===== DATA FOR ANALYSIS =====

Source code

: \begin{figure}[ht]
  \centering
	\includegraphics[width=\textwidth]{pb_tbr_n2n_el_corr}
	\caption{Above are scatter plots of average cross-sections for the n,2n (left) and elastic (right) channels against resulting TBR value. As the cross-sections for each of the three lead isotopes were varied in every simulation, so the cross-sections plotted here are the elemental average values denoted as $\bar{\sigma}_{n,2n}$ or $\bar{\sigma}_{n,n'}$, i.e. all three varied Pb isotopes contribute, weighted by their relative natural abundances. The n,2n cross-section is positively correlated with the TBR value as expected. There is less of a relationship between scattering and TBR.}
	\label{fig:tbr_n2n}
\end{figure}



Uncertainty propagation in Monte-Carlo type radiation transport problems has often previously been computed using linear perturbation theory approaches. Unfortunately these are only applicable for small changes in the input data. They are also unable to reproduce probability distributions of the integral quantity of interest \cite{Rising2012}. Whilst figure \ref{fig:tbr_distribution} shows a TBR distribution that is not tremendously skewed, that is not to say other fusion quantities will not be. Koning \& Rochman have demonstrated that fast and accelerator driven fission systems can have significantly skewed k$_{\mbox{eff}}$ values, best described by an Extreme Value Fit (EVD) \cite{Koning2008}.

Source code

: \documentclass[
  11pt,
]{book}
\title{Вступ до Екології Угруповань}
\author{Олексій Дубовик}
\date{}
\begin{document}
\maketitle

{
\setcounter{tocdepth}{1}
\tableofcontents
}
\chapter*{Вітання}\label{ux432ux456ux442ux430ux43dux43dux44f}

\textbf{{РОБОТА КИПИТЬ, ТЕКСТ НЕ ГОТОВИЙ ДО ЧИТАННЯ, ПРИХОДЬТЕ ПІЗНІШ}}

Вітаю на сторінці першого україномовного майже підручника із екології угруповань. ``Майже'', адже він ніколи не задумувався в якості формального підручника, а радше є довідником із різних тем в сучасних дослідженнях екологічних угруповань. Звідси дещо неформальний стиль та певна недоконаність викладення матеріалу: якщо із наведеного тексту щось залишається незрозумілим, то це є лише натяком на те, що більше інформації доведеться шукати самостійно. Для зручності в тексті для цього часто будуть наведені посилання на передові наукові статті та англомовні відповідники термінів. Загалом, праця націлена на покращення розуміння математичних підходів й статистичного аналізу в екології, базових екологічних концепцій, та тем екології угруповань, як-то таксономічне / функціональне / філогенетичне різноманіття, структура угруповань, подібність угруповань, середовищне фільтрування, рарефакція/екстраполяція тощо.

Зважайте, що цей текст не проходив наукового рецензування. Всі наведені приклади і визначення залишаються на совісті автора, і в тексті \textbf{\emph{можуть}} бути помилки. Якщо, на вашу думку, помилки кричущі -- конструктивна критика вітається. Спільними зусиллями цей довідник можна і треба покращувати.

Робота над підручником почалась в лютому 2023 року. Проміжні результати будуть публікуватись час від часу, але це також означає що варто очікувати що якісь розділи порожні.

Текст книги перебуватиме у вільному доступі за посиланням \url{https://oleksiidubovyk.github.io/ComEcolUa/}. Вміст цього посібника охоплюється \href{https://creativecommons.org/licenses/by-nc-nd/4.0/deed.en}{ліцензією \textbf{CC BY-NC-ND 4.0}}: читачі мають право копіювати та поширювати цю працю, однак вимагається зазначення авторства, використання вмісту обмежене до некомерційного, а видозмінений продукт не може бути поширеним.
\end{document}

=====

- **ACTION ITEM**
Find the lines in the data that include "label", then copy each of them.

- **ANSWER TO THE PROBLEM**
	\label{fig:tbr_n2n}
\chapter*{Вітання}\label{ux432ux456ux442ux430ux43dux43dux44f}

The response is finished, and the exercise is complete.